Legal Interpretation by Big Data
Brooklyn Law School
Friday, October 12, 2018
513 Lattimore Hall
Over the past eight years, legal analysts have begun using linguistic corpora in statutory and constitutional interpretation. Judges often presume that the legislature intends the words in laws to be understood in their ordinary sense. Similarly, the originalist movement in constitutional interpretation search for what they call “original public meaning” of terms in the Constitution. By this they mean the meaning that an educated person, living at that time, would typically assign to the term. A typical illustration is that “domestic violence” probably meant “armed insurrection” rather than “spousal abuse” at the time, and therefore, the Constitution should be understood accordingly.
Using the BYU corpora COCA (Corpus of Contemporary American English), COHA (Corpus of Historical American English), and a new corpus of 18th century American English.

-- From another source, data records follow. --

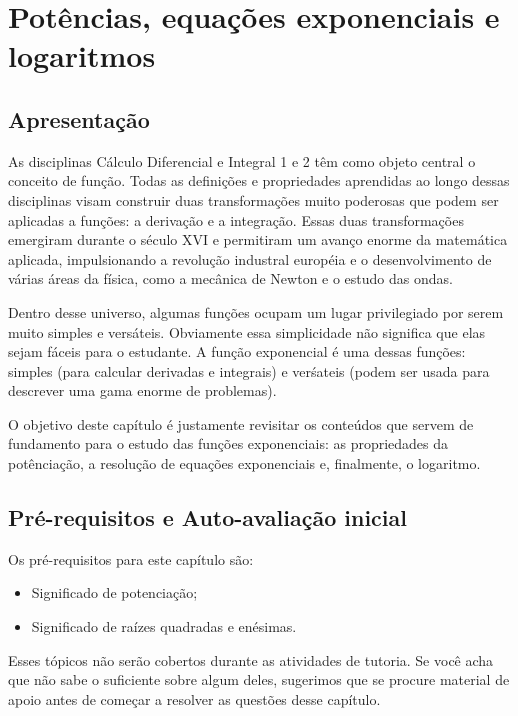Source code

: \documentclass[main.tex]{subfiles}
\begin{document}
\chapter{Potências, equações exponenciais e logaritmos}

\paraAlunos

\section{Apresentação}

As disciplinas Cálculo Diferencial e Integral 1 e 2 têm como objeto central o conceito de função. Todas as definições e propriedades aprendidas ao longo dessas disciplinas visam construir duas transformações muito poderosas que podem ser aplicadas a funções: a derivação e a integração. Essas duas transformações emergiram durante o século XVI e permitiram um avanço enorme da matemática aplicada, impulsionando a revolução industral européia e o desenvolvimento de várias áreas da física, como a mecânica de Newton e o estudo das ondas.

Dentro desse universo, algumas funções ocupam um lugar privilegiado por serem muito simples e versáteis. Obviamente essa simplicidade não significa que elas sejam fáceis para o estudante. A função exponencial é uma dessas funções: simples (para calcular derivadas e integrais) e verśateis (podem ser usada para descrever uma gama enorme de problemas).

O objetivo deste capítulo é justamente revisitar os conteúdos que servem de fundamento para o estudo das funções exponenciais: as propriedades da potênciação, a resolução de equações exponenciais e, finalmente, o logaritmo.

\section{Pré-requisitos e Auto-avaliação inicial}

Os pré-requisitos para este capítulo são:
\begin{itemize}
 \item Significado de potenciação;
 \item Significado de raízes quadradas e enésimas.
\end{itemize}

Esses tópicos não serão cobertos durante as atividades de tutoria. Se você acha que não sabe o suficiente sobre algum deles, sugerimos que se procure material de apoio antes de começar a resolver as questões desse capítulo.
\end{document}
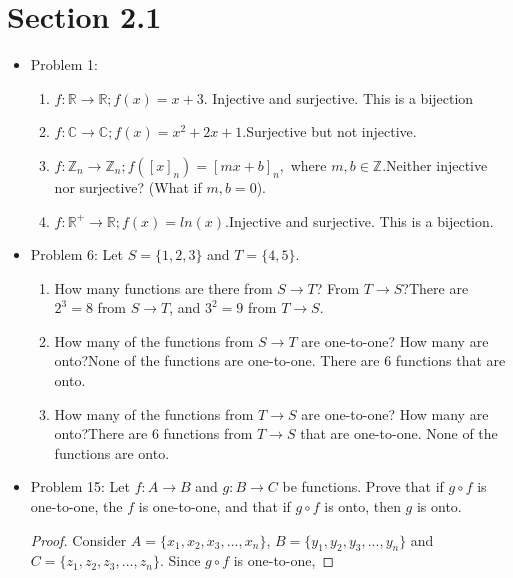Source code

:\documentclass[hidelinks,12pt]{article}
\title{\scalebox{2}{Math 531 Homework 3}}
\author{\scalebox{1.5}{Theo Koss}}
\date{February 2021}
\newcommand{\C}{\mathbb{C}}
\newcommand{\R}{\mathbb{R}}
\newcommand{\Z}{\mathbb{Z}}
\begin{document}
\graphicspath{{/home/theo/Documents/GitHub/Math-Homeworks/Math 531/Random/}}
\maketitle
\section{Section 2.1}
\begin{itemize}
    \item Problem 1:\begin{enumerate}[label=(\alph*)]
        \item $f:\R\to\R;f(x)=x+3$.
        \newline Injective and surjective. This is a bijection
        \item $f:\C\to\C;f(x)=x^2+2x+1$.\newline Surjective but not injective.
        \item $f:\Z_n\to\Z_n;f([x]_n)=[mx+b]_n,$ where $m,b\in\Z$.\newline Neither injective nor surjective? (What if $m,b=0$).
        \item $f:\R^+\to\R;f(x)=ln(x)$.\newline Injective and surjective. This is a bijection.
    \end{enumerate}
    \item Problem 6: Let $S=\{1,2,3\}$ and $T=\{4,5\}$.\begin{enumerate}[label=(\alph*)]
    \item How many functions are there from $S\to T$? From $T\to S$?\newline There are $2^3=8$ from $S\to T$, and $3^2=9$ from $T\to S$.
    \item How many of the functions from $S\to T$ are one-to-one? How many are onto?\newline None of the functions are one-to-one. There are 6 functions that are onto.
    \item How many of the functions from $T\to S$ are one-to-one? How many are onto?\newline There are 6 functions from $T\to S$ that are one-to-one. None of the functions are onto.
    \end{enumerate}
    \item Problem 15: Let $f:A\to B$ and $g:B\to C$ be functions. Prove that if $g\circ f$ is one-to-one, the $f$ is one-to-one, and that if $g\circ f$ is onto, then $g$ is onto. \begin{proof}
    Consider $A=\{x_1,x_2,x_3,...,x_n\}$, $B=\{y_1,y_2,y_3,...,y_n\}$ and $C=\{z_1,z_2,z_3,...,z_n\}$. Since $g\circ f$ is one-to-one, 
    \end{proof}
\end{itemize}
\end{document}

Analysts have been drawing inferences of legislative intent based on the relative frequency of one sense over another in the relevant corpus.
This practice has generated concern among some writers. I am among them. Linguist Tammy Gales and I have been attempting to establish criteria for the use of corpus analysis being most efficacious. Among them are appropriate reliance on the legal decision that ordinary meaning should prevail; an understanding of what makes ordinary meaning ordinary; knowing what search to conduct; avoiding excessive inferences from the absence of a sense in the relevant corpus; and choosing the right corpus. We have also begun to expand corpus analysis from reliance on relative frequency to making use of an analysis of collocates, among other corpus linguistic tools.
Others have argued that for contemporary laws, experimental survey studies may be more efficacious than corpus analysis. The presentation discusses this and other potential limitations of corpus methodology in legal interpretation.